EX-99.2 6 d178873dex992.htm EX-99.2 EX-99.2

Exhibit 99.2

PRELIMINARY PROXY CARD, DATED JUNE 25, 2021—

SUBJECT TO COMPLETION

FOR THE SPECIAL MEETING OF STOCKHOLDERS OF

CORE-MARK HOLDING COMPANY

THIS PROXY IS SOLICITED ON BEHALF OF THE BOARD OF DIRECTORS

The undersigned hereby appoints Scott McPherson and David Lawrence (each a “Proxy” and collectively, the “Proxies”), and each of them independently, with full power of substitution as proxies to vote the shares of common stock of Core-Mark that the undersigned is entitled to vote at the Core-Mark special meeting, to be held in virtual format at www.virtualshareholdermeeting.com/CORE2021SM, on [•] [•], 2021 at [•] [•].m., Central Time, or at any adjournment or postponement thereof.

The special meeting can be accessed by visiting www.virtualshareholdermeeting.com/CORE2021SM, where the undersigned will be able to listen to the meeting live, submit questions and vote. The undersigned will need to enter the 16-digit control number included on this proxy card or on the instructions that accompanied the proxy materials to access the virtual meeting. If there is no control number attached to this proxy card or there are any questions regarding the special meeting and how to access it, please contact MacKenzie Partners, Inc., Core-Mark’s proxy solicitor.

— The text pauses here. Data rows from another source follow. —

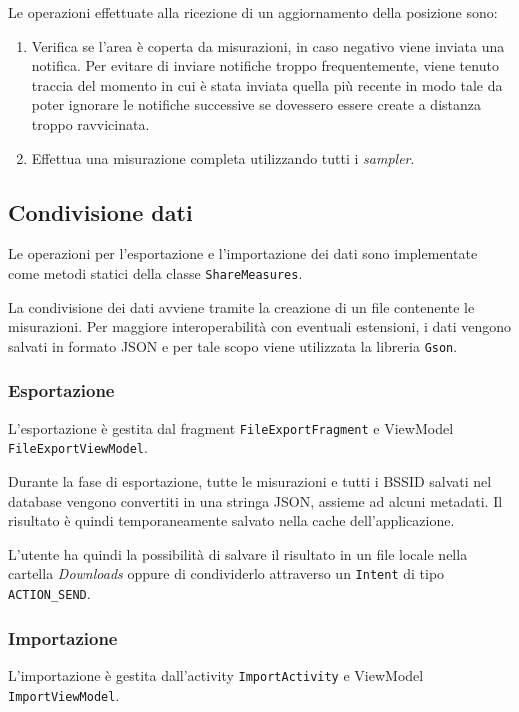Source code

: \documentclass[11pt]{article}
\begin{document}
Le operazioni effettuate alla ricezione di un aggiornamento della posizione sono:
\begin{enumerate}
  \item Verifica se l'area è coperta da misurazioni, in caso negativo viene inviata una notifica.
        Per evitare di inviare notifiche troppo frequentemente, viene tenuto traccia del momento in cui è stata inviata quella più recente in modo tale da poter ignorare le notifiche successive se dovessero essere create a distanza troppo ravvicinata.
  \item Effettua una misurazione completa utilizzando tutti i \textit{sampler}.
\end{enumerate}



\subsection{Condivisione dati}

Le operazioni per l'esportazione e l'importazione dei dati sono implementate come metodi statici della classe \texttt{ShareMeasures}.

La condivisione dei dati avviene tramite la creazione di un file contenente le misurazioni.
Per maggiore interoperabilità con eventuali estensioni, i dati vengono salvati in formato JSON e per tale scopo viene utilizzata la libreria \texttt{Gson}.

\subsubsection{Esportazione}
L'esportazione è gestita dal fragment \texttt{FileExportFragment} e ViewModel \texttt{FileExportViewModel}.

Durante la fase di esportazione, tutte le misurazioni e tutti i BSSID salvati nel database vengono convertiti in una stringa JSON, assieme ad alcuni metadati. Il risultato è quindi temporaneamente salvato nella cache dell'applicazione.

L'utente ha quindi la possibilità di salvare il risultato in un file locale nella cartella \textit{Downloads} oppure di condividerlo attraverso un \texttt{Intent} di tipo \texttt{ACTION\_SEND}.


\subsubsection{Importazione}
L'importazione è gestita dall'activity \texttt{ImportActivity} e ViewModel \texttt{ImportViewModel}.
\end{document}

Such shares shall be voted as indicated with respect to the proposals listed on the reverse side hereof and, unless such authority is withheld on the reverse side hereof, in the Proxies’ discretion on such other matters as may properly come before the special meeting or any adjournment or postponement thereof.

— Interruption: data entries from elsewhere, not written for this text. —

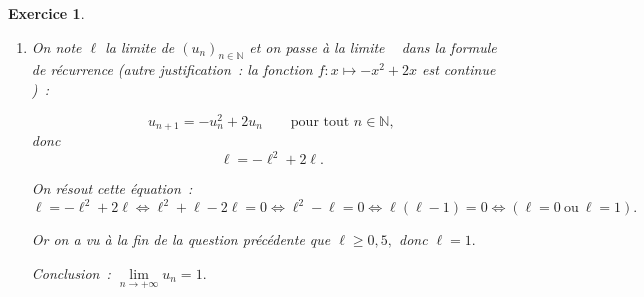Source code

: \documentclass[10pt]{article}
\newtheorem{exo}{Exercice}
\begin{document}
\begin{exo}
\begin{enumerate}
Or d'après le théorème de limite monotone, toute suite croissante majorée converge, donc $(u_n)_{n\in\mathbb{N}}$ converge. De plus, $(u_n)_{n\in\mathbb{N}}$ étant croissante, sa limite $\ell$ est supérieure ou égale à $u_0~:$ \[\ell\geq 0,5.\]
\item On note $\ell$ la limite de $\left(u_n\right)_{n\in\mathbb{N}}$ et \og on passe à la limite \fg~{} dans la formule de récurrence (autre justification~: \og la fonction $f:x\mapsto -x^2+2x$ est continue \fg)~:

\[u_{n+1}=-u_n^2+2u_n\qquad\text{pour tout }n\in\mathbb{N},\] donc
\[\ell=-\ell^2+2\ell.\]

On résout cette équation~:
\[\ell=-\ell^2+2\ell \iff \ell^2+\ell-2\ell=0\iff \ell^2-\ell=0\iff\ell(\ell-1)=0\iff \left(\ell=0~\text{ou}~\ell=1\right).\]

Or on a vu à la fin de la question précédente que $\ell\geq 0,5, $ donc $\ell=1.$

Conclusion~: $\lim\limits_{n\to +\infty}u_n=1.$

\end{enumerate}

\end{exo}
 
\end{document}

The undersigned acknowledges receipt of the enclosed proxy statement/prospectus and revokes all prior proxies for said meeting.

THE SHARES REPRESENTED BY THIS PROXY WHEN PROPERLY EXECUTED WILL BE VOTED IN THE MANNER DIRECTED HEREIN BY THE UNDERSIGNED STOCKHOLDER. IF NO SPECIFIC DIRECTION IS GIVEN AS TO THE PROPOSALS ON THE REVERSE SIDE, THIS PROXY WILL BE VOTED “FOR” PROPOSAL NOS. 1, 2 and 3. PLEASE MARK, SIGN, DATE AND RETURN THE PROXY CARD PROMPTLY.

THE CORE-MARK BOARD OF DIRECTORS UNANIMOUSLY RECOMMENDS THAT CORE-MARK STOCKHOLDERS VOTE “FOR” PROPOSAL NOS. 1, 2 and 3.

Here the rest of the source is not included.